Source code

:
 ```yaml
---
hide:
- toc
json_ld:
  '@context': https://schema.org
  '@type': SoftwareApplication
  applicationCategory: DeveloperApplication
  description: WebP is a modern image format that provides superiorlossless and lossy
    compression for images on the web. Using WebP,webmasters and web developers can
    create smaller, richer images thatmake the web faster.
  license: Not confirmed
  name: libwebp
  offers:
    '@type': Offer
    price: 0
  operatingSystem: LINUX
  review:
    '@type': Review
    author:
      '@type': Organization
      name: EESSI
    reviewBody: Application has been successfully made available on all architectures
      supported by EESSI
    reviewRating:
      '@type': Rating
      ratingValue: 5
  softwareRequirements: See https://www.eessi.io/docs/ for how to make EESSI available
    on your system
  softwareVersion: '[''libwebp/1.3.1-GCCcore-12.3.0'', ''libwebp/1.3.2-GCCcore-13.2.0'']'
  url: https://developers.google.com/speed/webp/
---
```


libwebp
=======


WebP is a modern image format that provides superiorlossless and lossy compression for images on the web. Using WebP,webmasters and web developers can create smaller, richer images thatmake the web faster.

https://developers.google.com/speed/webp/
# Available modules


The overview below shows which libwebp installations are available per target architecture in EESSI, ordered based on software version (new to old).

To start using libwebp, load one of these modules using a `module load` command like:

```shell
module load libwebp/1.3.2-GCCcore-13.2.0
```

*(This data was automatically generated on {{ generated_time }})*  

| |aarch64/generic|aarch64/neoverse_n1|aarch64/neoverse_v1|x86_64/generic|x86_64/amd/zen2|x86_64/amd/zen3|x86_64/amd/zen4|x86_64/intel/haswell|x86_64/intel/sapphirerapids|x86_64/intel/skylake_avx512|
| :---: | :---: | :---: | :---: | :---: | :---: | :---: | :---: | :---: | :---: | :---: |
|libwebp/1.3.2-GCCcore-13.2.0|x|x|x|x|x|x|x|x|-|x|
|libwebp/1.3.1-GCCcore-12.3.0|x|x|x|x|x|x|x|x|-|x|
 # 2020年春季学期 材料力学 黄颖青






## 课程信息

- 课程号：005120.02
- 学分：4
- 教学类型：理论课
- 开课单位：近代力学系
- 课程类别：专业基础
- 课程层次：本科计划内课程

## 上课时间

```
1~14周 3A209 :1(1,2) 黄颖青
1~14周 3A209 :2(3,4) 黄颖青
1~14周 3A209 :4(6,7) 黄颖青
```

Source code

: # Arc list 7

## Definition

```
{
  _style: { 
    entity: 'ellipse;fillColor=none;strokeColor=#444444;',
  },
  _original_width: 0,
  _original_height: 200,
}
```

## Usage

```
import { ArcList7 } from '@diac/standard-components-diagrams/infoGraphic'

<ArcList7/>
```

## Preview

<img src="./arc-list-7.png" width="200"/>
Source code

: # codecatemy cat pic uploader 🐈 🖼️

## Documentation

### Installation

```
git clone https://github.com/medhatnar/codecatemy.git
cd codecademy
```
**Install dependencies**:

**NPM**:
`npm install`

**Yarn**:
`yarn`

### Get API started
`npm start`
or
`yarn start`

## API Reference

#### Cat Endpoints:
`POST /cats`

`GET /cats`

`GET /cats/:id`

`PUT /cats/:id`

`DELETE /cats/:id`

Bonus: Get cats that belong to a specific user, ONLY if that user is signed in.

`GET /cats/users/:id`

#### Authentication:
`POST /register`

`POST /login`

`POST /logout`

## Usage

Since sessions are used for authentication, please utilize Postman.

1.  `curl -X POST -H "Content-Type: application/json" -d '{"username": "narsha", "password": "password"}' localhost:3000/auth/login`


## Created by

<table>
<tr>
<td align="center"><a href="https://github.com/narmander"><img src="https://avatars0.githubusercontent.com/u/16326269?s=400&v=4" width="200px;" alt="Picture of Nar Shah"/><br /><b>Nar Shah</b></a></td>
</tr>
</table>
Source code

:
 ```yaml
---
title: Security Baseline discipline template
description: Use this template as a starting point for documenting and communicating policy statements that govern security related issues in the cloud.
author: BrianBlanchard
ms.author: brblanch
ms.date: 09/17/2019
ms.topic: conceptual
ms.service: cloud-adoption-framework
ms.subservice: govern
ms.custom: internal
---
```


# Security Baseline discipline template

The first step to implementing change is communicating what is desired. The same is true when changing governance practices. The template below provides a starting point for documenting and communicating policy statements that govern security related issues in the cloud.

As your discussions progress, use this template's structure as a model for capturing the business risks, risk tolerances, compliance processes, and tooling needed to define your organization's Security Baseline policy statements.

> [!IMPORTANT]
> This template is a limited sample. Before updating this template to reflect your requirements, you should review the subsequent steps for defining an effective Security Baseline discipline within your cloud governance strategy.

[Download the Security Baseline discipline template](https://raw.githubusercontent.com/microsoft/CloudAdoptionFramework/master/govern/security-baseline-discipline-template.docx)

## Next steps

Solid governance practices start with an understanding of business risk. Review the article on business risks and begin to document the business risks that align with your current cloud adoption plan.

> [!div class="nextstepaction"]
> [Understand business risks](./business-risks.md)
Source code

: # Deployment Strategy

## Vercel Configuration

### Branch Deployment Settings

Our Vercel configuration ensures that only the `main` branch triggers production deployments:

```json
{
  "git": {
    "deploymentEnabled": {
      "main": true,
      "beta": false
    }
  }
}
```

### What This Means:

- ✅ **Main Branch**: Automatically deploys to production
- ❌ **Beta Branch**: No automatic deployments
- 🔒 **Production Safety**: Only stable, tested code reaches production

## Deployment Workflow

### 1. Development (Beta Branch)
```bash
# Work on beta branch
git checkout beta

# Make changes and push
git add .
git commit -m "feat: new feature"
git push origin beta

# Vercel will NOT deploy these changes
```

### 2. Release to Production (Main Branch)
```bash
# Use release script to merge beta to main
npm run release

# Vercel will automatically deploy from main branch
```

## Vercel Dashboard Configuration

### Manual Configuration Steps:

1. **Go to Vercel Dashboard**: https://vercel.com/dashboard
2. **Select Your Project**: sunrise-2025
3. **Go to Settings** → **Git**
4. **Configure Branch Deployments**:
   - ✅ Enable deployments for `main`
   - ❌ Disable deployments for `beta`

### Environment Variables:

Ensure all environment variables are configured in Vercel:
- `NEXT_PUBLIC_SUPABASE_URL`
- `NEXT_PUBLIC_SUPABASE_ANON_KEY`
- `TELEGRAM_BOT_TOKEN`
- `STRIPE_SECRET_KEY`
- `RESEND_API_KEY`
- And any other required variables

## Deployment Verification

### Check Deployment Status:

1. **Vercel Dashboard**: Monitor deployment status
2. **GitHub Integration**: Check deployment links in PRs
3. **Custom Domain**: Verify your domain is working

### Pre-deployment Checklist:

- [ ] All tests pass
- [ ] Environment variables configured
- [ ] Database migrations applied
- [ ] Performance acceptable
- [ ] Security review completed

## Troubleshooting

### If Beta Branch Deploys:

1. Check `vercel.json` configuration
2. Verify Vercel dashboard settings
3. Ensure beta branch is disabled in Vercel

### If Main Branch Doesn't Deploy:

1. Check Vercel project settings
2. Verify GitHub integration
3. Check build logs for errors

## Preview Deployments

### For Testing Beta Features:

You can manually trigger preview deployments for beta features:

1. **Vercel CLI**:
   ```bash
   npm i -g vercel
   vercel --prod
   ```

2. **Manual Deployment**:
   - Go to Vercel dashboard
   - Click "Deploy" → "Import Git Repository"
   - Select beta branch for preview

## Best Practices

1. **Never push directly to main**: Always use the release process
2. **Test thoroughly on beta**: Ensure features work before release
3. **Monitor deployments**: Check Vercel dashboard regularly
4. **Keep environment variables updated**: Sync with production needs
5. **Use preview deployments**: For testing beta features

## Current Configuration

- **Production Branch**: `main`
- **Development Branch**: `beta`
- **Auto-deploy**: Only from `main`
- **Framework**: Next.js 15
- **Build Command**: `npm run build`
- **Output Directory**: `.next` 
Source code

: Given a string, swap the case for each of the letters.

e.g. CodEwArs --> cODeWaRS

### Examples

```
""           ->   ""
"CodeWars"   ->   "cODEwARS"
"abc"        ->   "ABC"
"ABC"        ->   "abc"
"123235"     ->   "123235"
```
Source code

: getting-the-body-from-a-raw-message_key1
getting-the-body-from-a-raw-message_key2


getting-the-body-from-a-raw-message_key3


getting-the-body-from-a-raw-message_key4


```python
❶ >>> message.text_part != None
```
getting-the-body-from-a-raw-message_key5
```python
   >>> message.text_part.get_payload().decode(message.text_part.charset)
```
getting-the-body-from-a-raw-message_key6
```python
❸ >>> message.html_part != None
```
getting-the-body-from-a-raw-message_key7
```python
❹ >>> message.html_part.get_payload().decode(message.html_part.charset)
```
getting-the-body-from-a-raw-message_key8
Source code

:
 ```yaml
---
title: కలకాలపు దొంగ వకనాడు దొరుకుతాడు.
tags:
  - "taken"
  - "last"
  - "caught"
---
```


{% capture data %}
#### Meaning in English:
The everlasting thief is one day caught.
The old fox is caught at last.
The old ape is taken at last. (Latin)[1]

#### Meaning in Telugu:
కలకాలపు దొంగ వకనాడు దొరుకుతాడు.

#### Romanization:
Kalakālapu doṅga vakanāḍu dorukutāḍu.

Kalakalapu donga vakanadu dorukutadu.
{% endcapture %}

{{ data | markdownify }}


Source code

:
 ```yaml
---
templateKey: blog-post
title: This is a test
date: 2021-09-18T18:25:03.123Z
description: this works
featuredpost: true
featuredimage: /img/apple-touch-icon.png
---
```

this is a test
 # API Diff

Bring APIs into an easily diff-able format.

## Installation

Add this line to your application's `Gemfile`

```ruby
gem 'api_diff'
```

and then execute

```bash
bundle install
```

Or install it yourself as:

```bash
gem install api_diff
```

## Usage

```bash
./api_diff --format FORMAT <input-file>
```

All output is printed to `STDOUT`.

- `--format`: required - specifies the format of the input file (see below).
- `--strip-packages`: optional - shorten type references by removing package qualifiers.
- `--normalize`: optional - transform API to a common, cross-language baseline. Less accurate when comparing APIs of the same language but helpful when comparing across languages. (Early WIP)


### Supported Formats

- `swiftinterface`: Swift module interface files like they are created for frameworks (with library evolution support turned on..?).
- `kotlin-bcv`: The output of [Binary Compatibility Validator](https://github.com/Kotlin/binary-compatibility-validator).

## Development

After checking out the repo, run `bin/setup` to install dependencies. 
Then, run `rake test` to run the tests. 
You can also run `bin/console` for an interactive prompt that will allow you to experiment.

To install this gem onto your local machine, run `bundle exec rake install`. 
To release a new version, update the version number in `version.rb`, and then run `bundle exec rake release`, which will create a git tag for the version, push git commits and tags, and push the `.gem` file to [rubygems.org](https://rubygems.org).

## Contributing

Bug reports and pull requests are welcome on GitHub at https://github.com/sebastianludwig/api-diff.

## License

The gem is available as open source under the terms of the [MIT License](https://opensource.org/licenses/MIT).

AIM OF THE TASK
Reproduce every line of the records containing the string "codecatemy".

ANSWER
: # codecatemy cat pic uploader 🐈 🖼️
git clone https://github.com/medhatnar/codecatemy.git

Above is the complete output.